● **WHAT NEEDS TO BE DONE**:
In the listing below, find the line containing "### Objective" and the line containing "- **Navigation**", then copy exactly everything from the first through the second, except the pictures.

● **SOURCE INFORMATION**:
------------------------------------------------
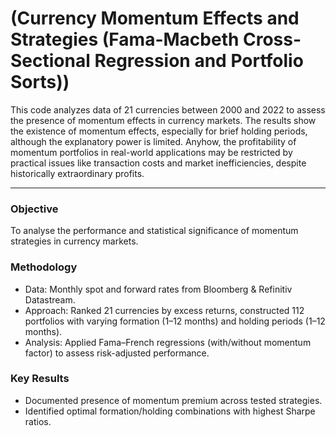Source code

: # (Currency Momentum Effects and Strategies (Fama-Macbeth Cross-Sectional Regression and Portfolio Sorts))

This code analyzes data of 21 currencies between 2000 and 2022 to assess the presence of
momentum effects in currency markets. The results show the existence of momentum effects,
especially for brief holding periods, although the explanatory power is limited. Anyhow, the
profitability of momentum portfolios in real-world applications may be restricted by practical
issues like transaction costs and market inefficiencies, despite historically extraordinary
profits.

---
### Objective
To analyse the performance and statistical significance of momentum strategies in currency markets.

### Methodology
- Data: Monthly spot and forward rates from Bloomberg & Refinitiv Datastream.
- Approach: Ranked 21 currencies by excess returns, constructed 112 portfolios with varying formation (1–12 months) and holding periods (1–12 months).
- Analysis: Applied Fama–French regressions (with/without momentum factor) to assess risk-adjusted performance.
  
### Key Results
- Documented presence of momentum premium across tested strategies.
- Identified optimal formation/holding combinations with highest Sharpe ratios.
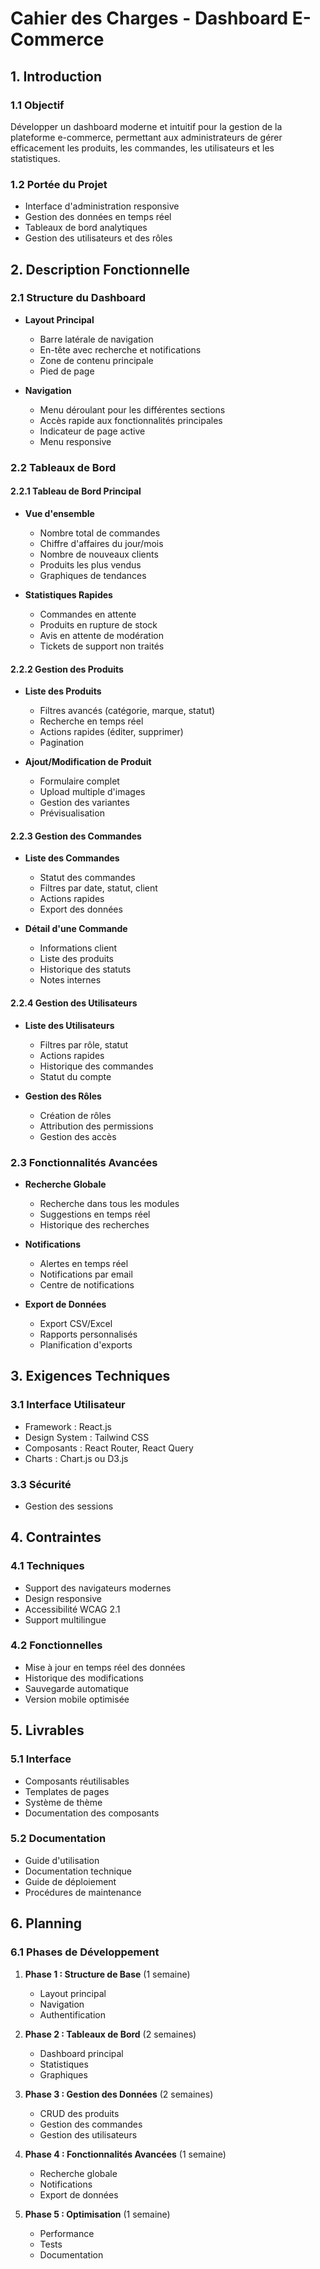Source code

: # Cahier des Charges - Dashboard E-Commerce

## 1. Introduction

### 1.1 Objectif

Développer un dashboard moderne et intuitif pour la gestion de la plateforme e-commerce, permettant aux administrateurs de gérer efficacement les produits, les commandes, les utilisateurs et les statistiques.

### 1.2 Portée du Projet

- Interface d'administration responsive
- Gestion des données en temps réel
- Tableaux de bord analytiques
- Gestion des utilisateurs et des rôles

## 2. Description Fonctionnelle

### 2.1 Structure du Dashboard

- **Layout Principal**

  - Barre latérale de navigation
  - En-tête avec recherche et notifications
  - Zone de contenu principale
  - Pied de page

- **Navigation**
  - Menu déroulant pour les différentes sections
  - Accès rapide aux fonctionnalités principales
  - Indicateur de page active
  - Menu responsive

### 2.2 Tableaux de Bord

#### 2.2.1 Tableau de Bord Principal

- **Vue d'ensemble**

  - Nombre total de commandes
  - Chiffre d'affaires du jour/mois
  - Nombre de nouveaux clients
  - Produits les plus vendus
  - Graphiques de tendances

- **Statistiques Rapides**
  - Commandes en attente
  - Produits en rupture de stock
  - Avis en attente de modération
  - Tickets de support non traités

#### 2.2.2 Gestion des Produits

- **Liste des Produits**

  - Filtres avancés (catégorie, marque, statut)
  - Recherche en temps réel
  - Actions rapides (éditer, supprimer)
  - Pagination

- **Ajout/Modification de Produit**
  - Formulaire complet
  - Upload multiple d'images
  - Gestion des variantes
  - Prévisualisation

#### 2.2.3 Gestion des Commandes

- **Liste des Commandes**

  - Statut des commandes
  - Filtres par date, statut, client
  - Actions rapides
  - Export des données

- **Détail d'une Commande**
  - Informations client
  - Liste des produits
  - Historique des statuts
  - Notes internes

#### 2.2.4 Gestion des Utilisateurs

- **Liste des Utilisateurs**

  - Filtres par rôle, statut
  - Actions rapides
  - Historique des commandes
  - Statut du compte

- **Gestion des Rôles**
  - Création de rôles
  - Attribution des permissions
  - Gestion des accès

### 2.3 Fonctionnalités Avancées

- **Recherche Globale**

  - Recherche dans tous les modules
  - Suggestions en temps réel
  - Historique des recherches

- **Notifications**

  - Alertes en temps réel
  - Notifications par email
  - Centre de notifications

- **Export de Données**
  - Export CSV/Excel
  - Rapports personnalisés
  - Planification d'exports

## 3. Exigences Techniques

### 3.1 Interface Utilisateur

- Framework : React.js
- Design System : Tailwind CSS
- Composants : React Router, React Query
- Charts : Chart.js ou D3.js

### 3.3 Sécurité

- Gestion des sessions

## 4. Contraintes

### 4.1 Techniques

- Support des navigateurs modernes
- Design responsive
- Accessibilité WCAG 2.1
- Support multilingue

### 4.2 Fonctionnelles

- Mise à jour en temps réel des données
- Historique des modifications
- Sauvegarde automatique
- Version mobile optimisée

## 5. Livrables

### 5.1 Interface

- Composants réutilisables
- Templates de pages
- Système de thème
- Documentation des composants

### 5.2 Documentation

- Guide d'utilisation
- Documentation technique
- Guide de déploiement
- Procédures de maintenance

## 6. Planning

### 6.1 Phases de Développement

1. **Phase 1 : Structure de Base** (1 semaine)

   - Layout principal
   - Navigation
   - Authentification

2. **Phase 2 : Tableaux de Bord** (2 semaines)

   - Dashboard principal
   - Statistiques
   - Graphiques

3. **Phase 3 : Gestion des Données** (2 semaines)

   - CRUD des produits
   - Gestion des commandes
   - Gestion des utilisateurs

4. **Phase 4 : Fonctionnalités Avancées** (1 semaine)

   - Recherche globale
   - Notifications
   - Export de données

5. **Phase 5 : Optimisation** (1 semaine)
   - Performance
   - Tests
   - Documentation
------------------------------------------------
● **TASK OUTPUT**:
### Objective
To analyse the performance and statistical significance of momentum strategies in currency markets.

### Methodology
- Data: Monthly spot and forward rates from Bloomberg & Refinitiv Datastream.
- Approach: Ranked 21 currencies by excess returns, constructed 112 portfolios with varying formation (1–12 months) and holding periods (1–12 months).
- Analysis: Applied Fama–French regressions (with/without momentum factor) to assess risk-adjusted performance.
  
### Key Results
- Documented presence of momentum premium across tested strategies.
- Identified optimal formation/holding combinations with highest Sharpe ratios.
Source code

: # Cahier des Charges - Dashboard E-Commerce

## 1. Introduction

### 1.1 Objectif

Développer un dashboard moderne et intuitif pour la gestion de la plateforme e-commerce, permettant aux administrateurs de gérer efficacement les produits, les commandes, les utilisateurs et les statistiques.

### 1.2 Portée du Projet

- Interface d'administration responsive
- Gestion des données en temps réel
- Tableaux de bord analytiques
- Gestion des utilisateurs et des rôles

## 2. Description Fonctionnelle

### 2.1 Structure du Dashboard

- **Layout Principal**

  - Barre latérale de navigation
  - En-tête avec recherche et notifications
  - Zone de contenu principale
  - Pied de page

- **Navigation**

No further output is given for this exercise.